The Kushner plan was reportedly looking to those three Arab states to make a broad regional security agreement with Israel and then persuade the Palestinians to buy in. Saudi Crown Prince Mohammed bin Salman rejected that last week in talks in Washington, saying there must first be real progress on the Palestinian issue.
On another front, the foreign policy shakeup adds new uncertainty to the issue of Iran.
Trump will have to decide by May 12 whether to re-certify Iranian compliance with Joint Comprehensive Plan of Action (JCPOA), the nuclear agreement. He has called it “the worst deal ever” and threatened to pull out unless his demands for changes are met.

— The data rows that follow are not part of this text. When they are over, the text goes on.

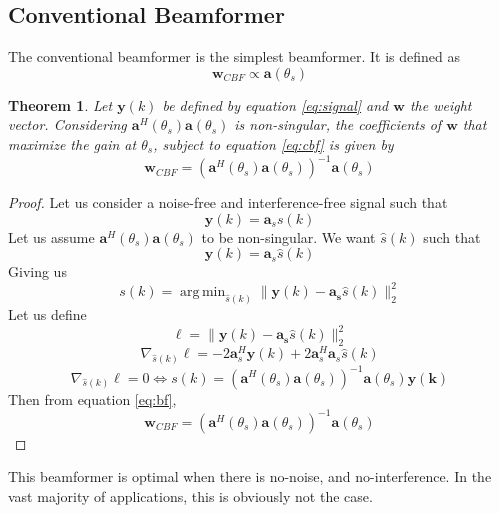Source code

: \documentclass[12pt]{article}
\DeclareMathOperator*{\argmin}{arg\,min}
\newtheorem{theorem}{Theorem}
\begin{document}
\subsection{Conventional Beamformer}
The conventional beamformer is the simplest beamformer. It is defined as
\begin{equation}\label{eq:cbf}
   \mathbf{w}_{CBF} \propto \mathbf{a}(\theta_s)
\end{equation}
\begin{theorem}
    Let $\mathbf{y}(k)$ be defined by equation \ref{eq:signal} and $\mathbf{w}$ the weight vector. Considering $\mathbf{a}^H(\theta_s)\mathbf{a}(\theta_s)$ is non-singular, the coefficients of $\mathbf{w}$ that maximize the gain at $\theta_s$, subject to equation \ref{eq:cbf} is given by
    \begin{equation}
        \mathbf{w}_{CBF} = \left(\mathbf{a}^H(\theta_s)\mathbf{a}(\theta_s)\right)^{-1}\mathbf{a}(\theta_s)
    \end{equation}
\end{theorem}
\begin{proof}
    Let us consider a noise-free and interference-free signal such that 
    \begin{equation*}
        \mathbf{y}(k) = \mathbf{a}_ss(k)
    \end{equation*} 
    Let us assume $\mathbf{a}^H(\theta_s)\mathbf{a}(\theta_s)$ to be non-singular. We want $\hat{s}(k)$ such that
    \begin{equation*}
        \mathbf{y}(k) = \mathbf{a}_s\hat{s}(k)
    \end{equation*}
    Giving us
    \begin{equation*}
        s(k) = \argmin_{\hat{s}(k)} \|\mathbf{y}(k)-\mathbf{a_s}\hat{s}(k)\|_2^2
    \end{equation*}
    Let us define
    \begin{equation*}
        \ell = \|\mathbf{y}(k)-\mathbf{a_s}\hat{s}(k)\|_2^2
    \end{equation*}
    \begin{equation*}
        \nabla_{\hat{s}(k)}\ell = -2\mathbf{a}_s^H\mathbf{y}(k)+2\mathbf{a}_s^H\mathbf{a}_s\hat{s}(k)
    \end{equation*}
    \begin{equation*}
         \nabla_{\hat{s}(k)}\ell = 0 \Leftrightarrow s(k) = \left(\mathbf{a}^H(\theta_s)\mathbf{a}(\theta_s)\right)^{-1}\mathbf{a}(\theta_s)\mathbf{y(k)}
    \end{equation*}
    Then from equation \ref{eq:bf}, 
    \begin{equation*}
        \mathbf{w}_{CBF} = \left(\mathbf{a}^H(\theta_s)\mathbf{a}(\theta_s)\right)^{-1}\mathbf{a}(\theta_s)
    \end{equation*}
\end{proof}
This beamformer is optimal when there is no-noise, and no-interference. In the vast majority of applications, this is obviously not the case. 
\end{document}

He’s unlikely to get those changes since the other signatories to the deal – the five permanent members of the UN Security Council, Germany and Iran – all refuse, saying it may be flawed but it is working.
Netanyahu, a harsh foe of the JCPOA, has been demanding “fix it or nix it,” although many in his intelligence and security establishment, including four former defense ministers, are telling him the Iranians are in compliance and however imperfect it may be, it is worth keeping.
That’s also what Defense Secretary James “Mad Dog” Mattis is telling Trump, but not Pompeo and Bolton, who insist it is beyond repair and should be abrogated.
Bolton has called over the years for preemptive wars against Iran and North Korea to destroy their nuclear programs and force regime change. It has been said by former colleagues that he will be able to push his extremist ideas on this president and make him think they are his own.
Carl Ford, a former CIA official and senior State Department intelligence official during the George W. Bush administration, warned in a Facebook posting that Trump and Bolton could “find themselves blundering into a Cuban missile-like crisis” over Iran, North Korea and China.
And US military action against Iran is almost certain to trigger devastating retaliation against a vulnerable Jewish state.
In hiring Bolton Trump has selected an architect of the Iraq war that Trump called “disastrous” and claimed (incorrectly) that he adamantly opposed from the outset.
If Trump pulls out of the Iran deal, Iran will probably “move quickly, without any restraint, to enrich uranium, the fissile material needed for nuclear weapons,” warned Ambassador Wendy Sherman, the lead JCPOA negotiator.
“The march to military conflict will be hard to stop” with Bolton leading the NSC, she said. “Nothing about this decision will increase American security.”
Haaretz columnist Chemi Shalev wrote, “Bolton has yet to meet a war he didn’t love... an international conflict he didn’t believe could be solved by force of arms.”
Only in this chaotic Trump administration would you look for stability, responsibility and adult leadership in a retired marine general and defense secretary called “Mad Dog.”